Closed ghost closed 4 years ago
Will have a look, thank you for the PR.
I cannot get Fast-BVH to render the correct picture. See attached renderings. The correct one is from this library, the other one is from Fast-BVH. This might be due to backface culling on your end, but I'm not really sure. It could also come from an incorrect BVH or an incorrect traversal routine.

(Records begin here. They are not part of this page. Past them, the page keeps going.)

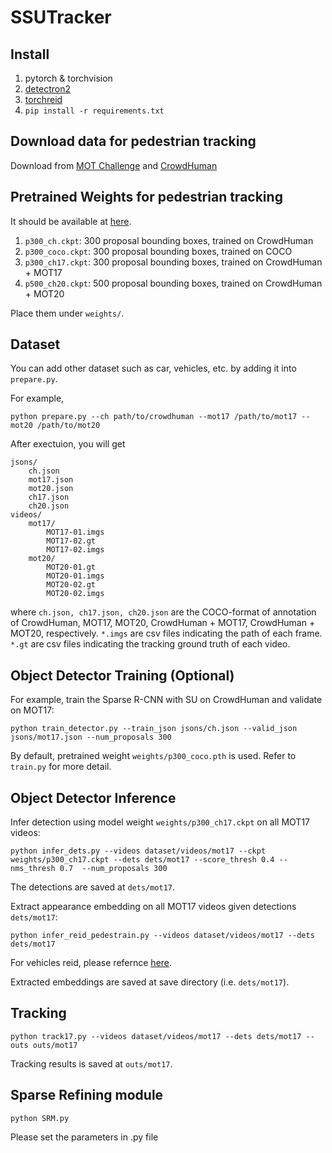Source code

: # SSUTracker

## Install

1. pytorch & torchvision
2. [detectron2](https://detectron2.readthedocs.io/en/latest/tutorials/install.html)
3. [torchreid](https://github.com/KaiyangZhou/deep-person-reid)
4. `pip install -r requirements.txt`

## Download data for pedestrian tracking

Download from [MOT Challenge](https://motchallenge.net/data/MOT17/) and [CrowdHuman](https://www.crowdhuman.org/)

## Pretrained Weights for pedestrian tracking

It should be available at [here](https://github.com/amoshyc/mot-sprcnn-su/releases).

1. `p300_ch.ckpt`: 300 proposal bounding boxes, trained on CrowdHuman
2. `p300_coco.ckpt`: 300 proposal bounding boxes, trained on COCO
3. `p300_ch17.ckpt`: 300 proposal bounding boxes, trained on CrowdHuman + MOT17
4. `p500_ch20.ckpt`: 500 proposal bounding boxes, trained on CrowdHuman + MOT20

Place them under `weights/`.

## Dataset

You can add other dataset such as car, vehicles, etc. by adding it into ```prepare.py```.

For example, 

```
python prepare.py --ch path/to/crowdhuman --mot17 /path/to/mot17 --mot20 /path/to/mot20
```

After exectuion, you will get

```
jsons/
    ch.json
    mot17.json
    mot20.json
    ch17.json
    ch20.json
videos/
    mot17/
        MOT17-01.imgs
        MOT17-02.gt
        MOT17-02.imgs
    mot20/
        MOT20-01.gt
        MOT20-01.imgs
        MOT20-02.gt
        MOT20-02.imgs
```

where `ch.json, ch17.json, ch20.json` are the COCO-format of annotation of CrowdHuman, MOT17, MOT20, CrowdHuman + MOT17, CrowdHuman + MOT20, respectively. `*.imgs` are csv files indicating the path of each frame. `*.gt` are csv files indicating the tracking ground truth of each video.


## Object Detector Training (Optional)


For example, train the Sparse R-CNN with SU on CrowdHuman and validate on MOT17:

```
python train_detector.py --train_json jsons/ch.json --valid_json jsons/mot17.json --num_proposals 300
```

By default, pretrained weight `weights/p300_coco.pth` is used. Refer to `train.py` for more detail.


## Object Detector Inference


Infer detection using model weight `weights/p300_ch17.ckpt` on all MOT17 videos:

```
python infer_dets.py --videos dataset/videos/mot17 --ckpt weights/p300_ch17.ckpt --dets dets/mot17 --score_thresh 0.4 --nms_thresh 0.7  --num_proposals 300
```

The detections are saved at `dets/mot17`.

Extract appearance embedding  on all MOT17 videos given detections `dets/mot17`:

```
python infer_reid_pedestrain.py --videos dataset/videos/mot17 --dets dets/mot17
```

For vehicles reid, please refernce [here](https://github.com/LCFractal/AIC21-MTMC).


Extracted embeddings are saved at save directory (i.e. `dets/mot17`).


## Tracking

```
python track17.py --videos dataset/videos/mot17 --dets dets/mot17 --outs outs/mot17
```

Tracking results is saved at `outs/mot17`.

## Sparse Refining module

```
python SRM.py
```

Please set the parameters in .py file
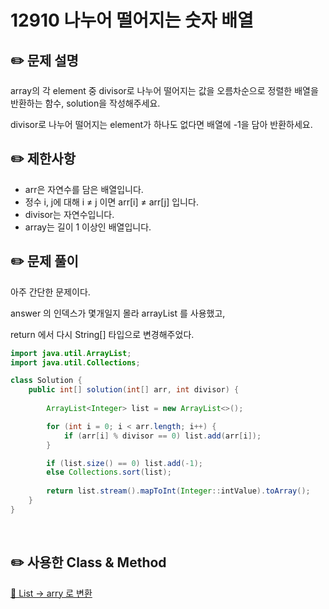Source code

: # 12910 나누어 떨어지는 숫자 배열

## ✏️ **문제 설명**

array의 각 element 중 divisor로 나누어 떨어지는 값을 오름차순으로 정렬한 배열을 반환하는 함수, solution을 작성해주세요.

divisor로 나누어 떨어지는 element가 하나도 없다면 배열에 -1을 담아 반환하세요.

## ✏️ 제한사항

- arr은 자연수를 담은 배열입니다.
- 정수 i, j에 대해 i ≠ j 이면 arr[i] ≠ arr[j] 입니다.
- divisor는 자연수입니다.
- array는 길이 1 이상인 배열입니다.

## ✏️ 문제 풀이

아주 간단한 문제이다.

answer 의 인덱스가 몇개일지 몰라 arrayList 를 사용했고,

return 에서 다시 String[] 타입으로 변경해주었다.

```java
import java.util.ArrayList;
import java.util.Collections;

class Solution {
    public int[] solution(int[] arr, int divisor) {
        
        ArrayList<Integer> list = new ArrayList<>();

        for (int i = 0; i < arr.length; i++) {
            if (arr[i] % divisor == 0) list.add(arr[i]);
        }

        if (list.size() == 0) list.add(-1);
        else Collections.sort(list);
        
        return list.stream().mapToInt(Integer::intValue).toArray();
    }
}
```

<br>

## ✏️ 사용한 Class & Method

[🔗 List → arry 로 변환](https://velog.io/@jwkim/java-arraylist-array-type-conversion)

Before we go any further, please make sure to get the same picture with the same scene (I suggest https://github.com/jimmiebergmann/Sponza --- this is not the version I used in the pictures below or in the table on the front page but I cannot find the sources of that anymore, as I'm not on my work machine ATM, and that will last until May in the best case scenario). The camera settings are exactly the same as in the modified benchmark in the examples
directory of this repository. Provided you did not change the camera code as well in the new version of Fast-BVH, this should be easy to get right.
Thanks for the response! I'll fix this in a short bit
Fixed! It was a problem with the intersection code. I have a benchmark program at https://github.com/tay10r/Fast-BVH-benchmark. The intersection code in the original repository needs a PR to work, so you can use my benchmark program or my fork of the project until it gets merged to upstream.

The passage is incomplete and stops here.